Most Russian pundits agree that the recent Ukrainian elections once again underscored that politically, geographically, and linguistically, Ukraine is a divided country. However, the plurality of votes garnered by Viktor Yanukovych’s allegedly “pro-Russian” Regions of Ukraine Party will not necessarily lead to Moscow having more leverage over Kyiv’s politics. The trick is that the various dividing lines cutting across Ukraine prevent the executive — or any other branch of power, for that matter — from forming what in Russia and other post-Soviet lands is known as a “party of power.” Ukraine’s pronounced regional differences, so vividly reflected in the voting patterns, coupled with the recently enacted constitutional changes that gave more political clout to the local parliament, paved the way for the emergence of a political system in Ukraine that differs markedly from those existing in the other former Soviet republics. It is a system where there is no absolute winner. “From now on, no one in Ukraine will enjoy absolute power,” one perceptive Russian observer has noted.
Some Russian experts warn that such a model is inherently unstable and will perpetuate the acute inter-party strife and continuous political crises. Russian-Ukrainian relations will suffer from this instability, they argue: the relationship between the two countries will remain a contentious issue in Ukraine’s domestic politics and will be hotly debated among the Russian policy elite as well.
But other Moscow analysts disagree, pointing to the fact that, regardless of the endless coalition split-ups and inevitable government changes, the basic principle — namely, the inability to usurp absolute power — will remain intact, thus providing the system with a degree of stability.
In fact, if Ukraine succeeds in further modernizing and liberalizing its political and economic system, some liberal-minded Russian theorists argue, this will seriously affect the political situation inside Russia. The real problem in the relations between the two Slavic countries that the recent Ukrainian ballot has so strongly highlighted is that Moscow and Kyiv are moving along increasingly divergent trajectories: the former is headed toward an authoritarian political system and state capitalism dominated by Kremlin-connected business groups, while the latter is struggling, however inconsistently, to build a socio-economic system largely modeled on the European template. In this sense, Russian liberal thinkers note, the Kremlin is not terribly interested in Kyiv’s democratic breakthrough, lest the neighbor’s example become too enticing for the Russian populace to emulate.
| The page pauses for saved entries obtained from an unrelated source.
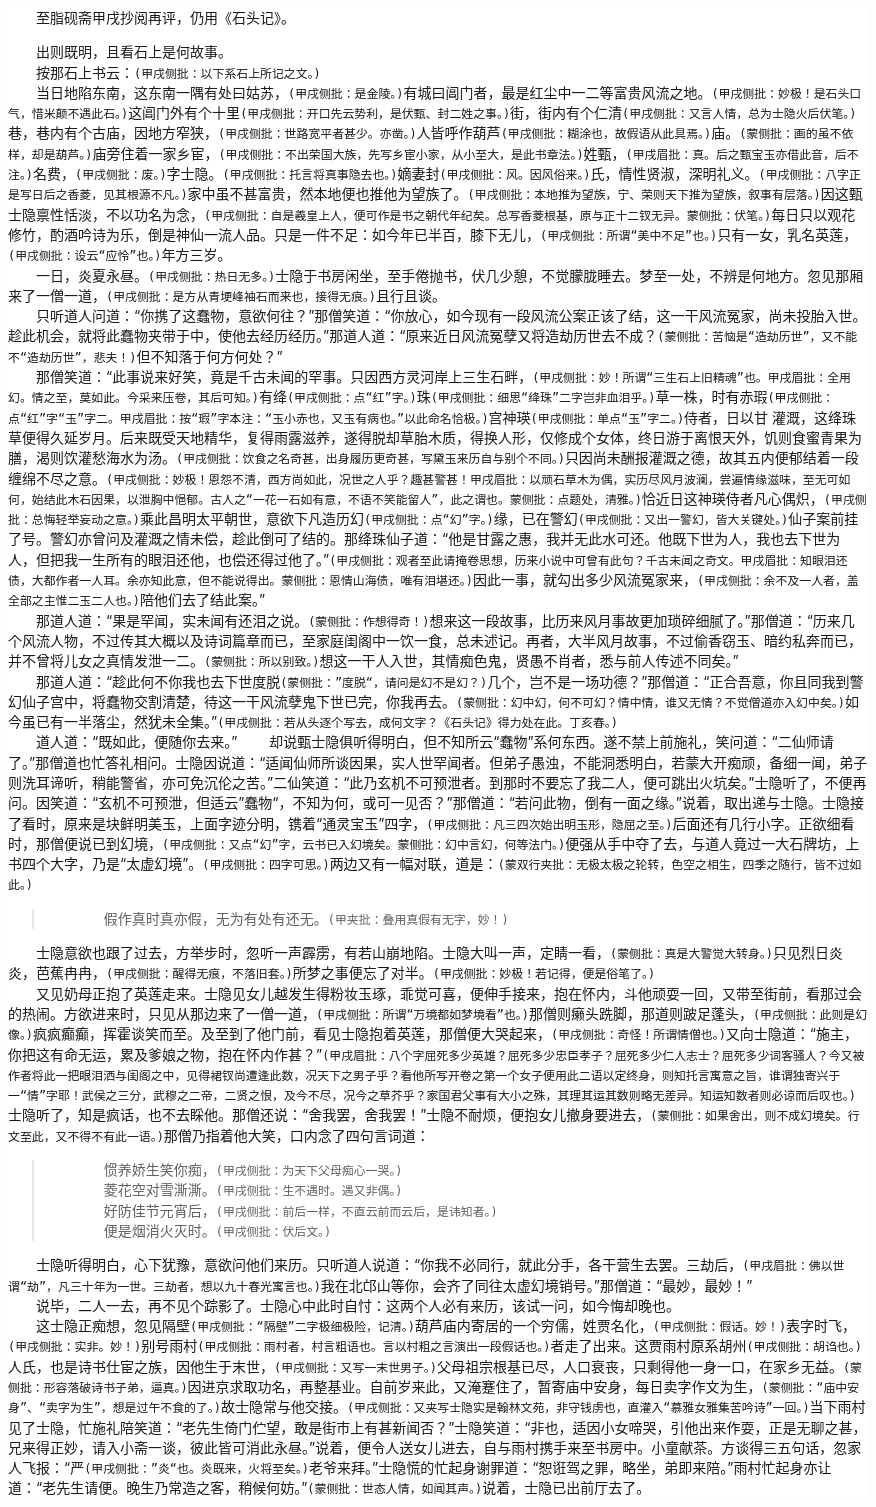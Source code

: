 　　至脂砚斋甲戌抄阅再评，仍用《石头记》。  

　　出则既明，且看石上是何故事。  
　　按那石上书云：```(甲戌侧批：以下系石上所记之文。)```  
　　当日地陷东南，这东南一隅有处曰姑苏，```(甲戌侧批：是金陵。)```有城曰阊门者，最是红尘中一二等富贵风流之地。```(甲戌侧批：妙极！是石头口气，惜米颠不遇此石。)```这阊门外有个十里```(甲戌侧批：开口先云势利，是伏甄、封二姓之事。)```街，街内有个仁清```(甲戌侧批：又言人情，总为士隐火后伏笔。)```巷，巷内有个古庙，因地方窄狭，```(甲戌侧批：世路宽平者甚少。亦凿。)```人皆呼作葫芦```(甲戌侧批：糊涂也，故假语从此具焉。)```庙。```(蒙侧批：画的虽不依样，却是葫芦。)```庙旁住着一家乡宦，```(甲戌侧批：不出荣国大族，先写乡宦小家，从小至大，是此书章法。)```姓甄，```(甲戌眉批：真。后之甄宝玉亦借此音，后不注。)```名费，```(甲戌侧批：废。)```字士隐。```(甲戌侧批：托言将真事隐去也。)```嫡妻封```(甲戌侧批：风。因风俗来。)```氏，情性贤淑，深明礼义。```(甲戌侧批：八字正是写日后之香菱，见其根源不凡。)```家中虽不甚富贵，然本地便也推他为望族了。```(甲戌侧批：本地推为望族，宁、荣则天下推为望族，叙事有层落。)```因这甄士隐禀性恬淡，不以功名为念，```(甲戌侧批：自是羲皇上人，便可作是书之朝代年纪矣。总写香菱根基，原与正十二钗无异。蒙侧批：伏笔。)```每日只以观花修竹，酌酒吟诗为乐，倒是神仙一流人品。只是一件不足：如今年已半百，膝下无儿，```(甲戌侧批：所谓“美中不足”也。)```只有一女，乳名英莲，```(甲戌侧批：设云“应怜”也。)```年方三岁。  
　　一日，炎夏永昼。```(甲戌侧批：热日无多。)```士隐于书房闲坐，至手倦抛书，伏几少憩，不觉朦胧睡去。梦至一处，不辨是何地方。忽见那厢来了一僧一道，```(甲戌侧批：是方从青埂峰袖石而来也，接得无痕。)```且行且谈。  
　　只听道人问道：“你携了这蠢物，意欲何往？”那僧笑道：“你放心，如今现有一段风流公案正该了结，这一干风流冤家，尚未投胎入世。趁此机会，就将此蠢物夹带于中，使他去经历经历。”那道人道：“原来近日风流冤孽又将造劫历世去不成？```(蒙侧批：苦恼是“造劫历世”，又不能不“造劫历世”，悲夫！)```但不知落于何方何处？”  
　　那僧笑道：“此事说来好笑，竟是千古未闻的罕事。只因西方灵河岸上三生石畔，```(甲戌侧批：妙！所谓“三生石上旧精魂”也。甲戌眉批：全用幻。情之至，莫如此。今采来压卷，其后可知。)```有绛```(甲戌侧批：点“红”字。)```珠```(甲戌侧批：细思“绛珠”二字岂非血泪乎。)```草一株，时有赤瑕```(甲戌侧批：点“红”字“玉”字二。甲戌眉批：按“瑕”字本注：“玉小赤也，又玉有病也。”以此命名恰极。)```宫神瑛```(甲戌侧批：单点“玉”字二。)```侍者，日以甘 灌溉，这绛珠草便得久延岁月。后来既受天地精华，复得雨露滋养，遂得脱却草胎木质，得换人形，仅修成个女体，终日游于离恨天外，饥则食蜜青果为膳，渴则饮灌愁海水为汤。```(甲戌侧批：饮食之名奇甚，出身履历更奇甚，写黛玉来历自与别个不同。)```只因尚未酬报灌溉之德，故其五内便郁结着一段缠绵不尽之意。```(甲戌侧批：妙极！恩怨不清，西方尚如此，况世之人乎？趣甚警甚！甲戌眉批：以顽石草木为偶，实历尽风月波澜，尝遍情缘滋味，至无可如何，始结此木石因果，以泄胸中悒郁。古人之“一花一石如有意，不语不笑能留人”，此之谓也。蒙侧批：点题处，清雅。)```恰近日这神瑛侍者凡心偶炽，```(甲戌侧批：总悔轻举妄动之意。)```乘此昌明太平朝世，意欲下凡造历幻```(甲戌侧批：点“幻”字。)```缘，已在警幻```(甲戌侧批：又出一警幻，皆大关键处。)```仙子案前挂了号。警幻亦曾问及灌溉之情未偿，趁此倒可了结的。那绛珠仙子道：“他是甘露之惠，我并无此水可还。他既下世为人，我也去下世为人，但把我一生所有的眼泪还他，也偿还得过他了。”```(甲戌侧批：观者至此请掩卷思想，历来小说中可曾有此句？千古未闻之奇文。甲戌眉批：知眼泪还债，大都作者一人耳。余亦知此意，但不能说得出。蒙侧批：恩情山海债，唯有泪堪还。)```因此一事，就勾出多少风流冤家来，```(甲戌侧批：余不及一人者，盖全部之主惟二玉二人也。)```陪他们去了结此案。”  
　　那道人道：“果是罕闻，实未闻有还泪之说。```(蒙侧批：作想得奇！)```想来这一段故事，比历来风月事故更加琐碎细腻了。”那僧道：“历来几个风流人物，不过传其大概以及诗词篇章而已，至家庭闺阁中一饮一食，总未述记。再者，大半风月故事，不过偷香窃玉、暗约私奔而已，并不曾将儿女之真情发泄一二。```(蒙侧批：所以别致。)```想这一干人入世，其情痴色鬼，贤愚不肖者，悉与前人传述不同矣。”  
　　那道人道：“趁此何不你我也去下世度脱```(蒙侧批：”度脱“，请问是幻不是幻？)```几个，岂不是一场功德？”那僧道：“正合吾意，你且同我到警幻仙子宫中，将蠢物交割清楚，待这一干风流孽鬼下世已完，你我再去。```(蒙侧批：幻中幻，何不可幻？情中情，谁又无情？不觉僧道亦入幻中矣。)```如今虽已有一半落尘，然犹未全集。”```(甲戌侧批：若从头逐个写去，成何文字？《石头记》得力处在此。丁亥春。)```  
　　道人道：“既如此，便随你去来。”
　　却说甄士隐俱听得明白，但不知所云“蠢物”系何东西。遂不禁上前施礼，笑问道：“二仙师请了。”那僧道也忙答礼相问。士隐因说道：“适闻仙师所谈因果，实人世罕闻者。但弟子愚浊，不能洞悉明白，若蒙大开痴顽，备细一闻，弟子则洗耳谛听，稍能警省，亦可免沉伦之苦。”二仙笑道：“此乃玄机不可预泄者。到那时不要忘了我二人，便可跳出火坑矣。”士隐听了，不便再问。因笑道：“玄机不可预泄，但适云”蠢物“，不知为何，或可一见否？”那僧道：“若问此物，倒有一面之缘。”说着，取出递与士隐。士隐接了看时，原来是块鲜明美玉，上面字迹分明，镌着“通灵宝玉”四字，```(甲戌侧批：凡三四次始出明玉形，隐屈之至。)```后面还有几行小字。正欲细看时，那僧便说已到幻境，```(甲戌侧批：又点“幻”字，云书已入幻境矣。蒙侧批：幻中言幻，何等法门。)```便强从手中夺了去，与道人竟过一大石牌坊，上书四个大字，乃是“太虚幻境”。```(甲戌侧批：四字可思。)```两边又有一幅对联，道是：```(蒙双行夹批：无极太极之轮转，色空之相生，四季之随行，皆不过如此。)```  
>　　　　假作真时真亦假，无为有处有还无。```(甲夹批：叠用真假有无字，妙！)```

　　士隐意欲也跟了过去，方举步时，忽听一声霹雳，有若山崩地陷。士隐大叫一声，定睛一看，```(蒙侧批：真是大警觉大转身。)```只见烈日炎炎，芭蕉冉冉，```(甲戌侧批：醒得无痕，不落旧套。)```所梦之事便忘了对半。```(甲戌侧批：妙极！若记得，便是俗笔了。)```  
　　又见奶母正抱了英莲走来。士隐见女儿越发生得粉妆玉琢，乖觉可喜，便伸手接来，抱在怀内，斗他顽耍一回，又带至街前，看那过会的热闹。方欲进来时，只见从那边来了一僧一道，```(甲戌侧批：所谓“万境都如梦境看”也。)```那僧则癞头跣脚，那道则跛足蓬头，```(甲戌侧批：此则是幻像。)```疯疯癫癫，挥霍谈笑而至。及至到了他门前，看见士隐抱着英莲，那僧便大哭起来，```(甲戌侧批：奇怪！所谓情僧也。)```又向士隐道：“施主，你把这有命无运，累及爹娘之物，抱在怀内作甚？”```(甲戌眉批：八个字屈死多少英雄？屈死多少忠臣孝子？屈死多少仁人志士？屈死多少词客骚人？今又被作者将此一把眼泪洒与闺阁之中，见得裙钗尚遭逢此数，况天下之男子乎？看他所写开卷之第一个女子便用此二语以定终身，则知托言寓意之旨，谁谓独寄兴于一“情”字耶！武侯之三分，武穆之二帝，二贤之恨，及今不尽，况今之草芥乎？家国君父事有大小之殊，其理其运其数则略无差异。知运知数者则必谅而后叹也。)```士隐听了，知是疯话，也不去睬他。那僧还说：“舍我罢，舍我罢！”士隐不耐烦，便抱女儿撤身要进去，```(蒙侧批：如果舍出，则不成幻境矣。行文至此，又不得不有此一语。)```那僧乃指着他大笑，口内念了四句言词道：  
>　　　　惯养娇生笑你痴，```(甲戌侧批：为天下父母痴心一哭。)```  
　　　　菱花空对雪澌澌。```(甲戌侧批：生不遇时。遇又非偶。)```  
　　　　好防佳节元宵后，```(甲戌侧批：前后一样，不直云前而云后，是讳知者。)```  
　　　　便是烟消火灭时。```(甲戌侧批：伏后文。)```  

　　士隐听得明白，心下犹豫，意欲问他们来历。只听道人说道：“你我不必同行，就此分手，各干营生去罢。三劫后，```(甲戌眉批：佛以世谓“劫”，凡三十年为一世。三劫者，想以九十春光寓言也。)```我在北邙山等你，会齐了同往太虚幻境销号。”那僧道：“最妙，最妙！”  
　　说毕，二人一去，再不见个踪影了。士隐心中此时自忖：这两个人必有来历，该试一问，如今悔却晚也。  
　　这士隐正痴想，忽见隔壁```(甲戌侧批：“隔壁”二字极细极险，记清。)```葫芦庙内寄居的一个穷儒，姓贾名化，```(甲戌侧批：假话。妙！)```表字时飞，```(甲戌侧批：实非。妙！)```别号雨村```(甲戌侧批：雨村者，村言粗语也。言以村粗之言演出一段假话也。)```者走了出来。这贾雨村原系胡州```(甲戌侧批：胡诌也。)```人氏，也是诗书仕宦之族，因他生于末世，```(甲戌侧批：又写一末世男子。)```父母祖宗根基已尽，人口衰丧，只剩得他一身一口，在家乡无益。```(蒙侧批：形容落破诗书子弟，逼真。)```因进京求取功名，再整基业。自前岁来此，又淹蹇住了，暂寄庙中安身，每日卖字作文为生，```(蒙侧批：“庙中安身”、“卖字为生”，想是过午不食的了。)```故士隐常与他交接。```(甲戌侧批：又夹写士隐实是翰林文苑，非守钱虏也，直灌入“慕雅女雅集苦吟诗”一回。)```当下雨村见了士隐，忙施礼陪笑道：“老先生倚门伫望，敢是街市上有甚新闻否？”士隐笑道：“非也，适因小女啼哭，引他出来作耍，正是无聊之甚，兄来得正妙，请入小斋一谈，彼此皆可消此永昼。”说着，便令人送女儿进去，自与雨村携手来至书房中。小童献茶。方谈得三五句话，忽家人飞报：“严```(甲戌侧批：”炎“也。炎既来，火将至矣。)```老爷来拜。”士隐慌的忙起身谢罪道：“恕诳驾之罪，略坐，弟即来陪。”雨村忙起身亦让道：“老先生请便。晚生乃常造之客，稍候何妨。”```(蒙侧批：世态人情，如闻其声。)```说着，士隐已出前厅去了。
The likely prospect of the new government in Kyiv revising the controversial Russian-Ukrainian energy agreement constitutes another Kremlin concern. The gas deal concluded earlier this year caused an outcry among Ukraine’s political class across the board — both in the west and the east of the country. Some Russian strategists, likely seeking to preempt Kyiv’s move to revise the deal, suggest the energy problem become a matter of a trilateral dialog among Russia, Ukraine, and the European Union. But a number of Russian experts point out that under the terms of the contracts with the Europeans, Russia sells gas to the EU countries on the western, not eastern, border of Ukraine; consequently, any future problems with Kyiv over the price of gas or transit tariffs are Moscow’s own headache that, even from a legal point of view, cannot be passed on to the EU.
Finally, there is a perceived threat of Ukraine’s joining NATO in the near future — some Russian experts mention a time span of two to four years. This process is seen in Moscow as inevitable, regardless of which political force — a “pro-Western” or a “pro-Russian” one — is the senior partner in a coalition government in Ukraine. The Kremlin appears to be slowly coming to grips with the reality that has recently been described by one influential Russian commentator as follows: “In Ukraine, there never were and cannot be pro-Russian politicians.”
(Vedomosti, March 30; Rossiiskaya gazeta, Nezavisimaya gazeta, Vremya novostei, March 29; RIA-Novosti, Kommersant, March 28)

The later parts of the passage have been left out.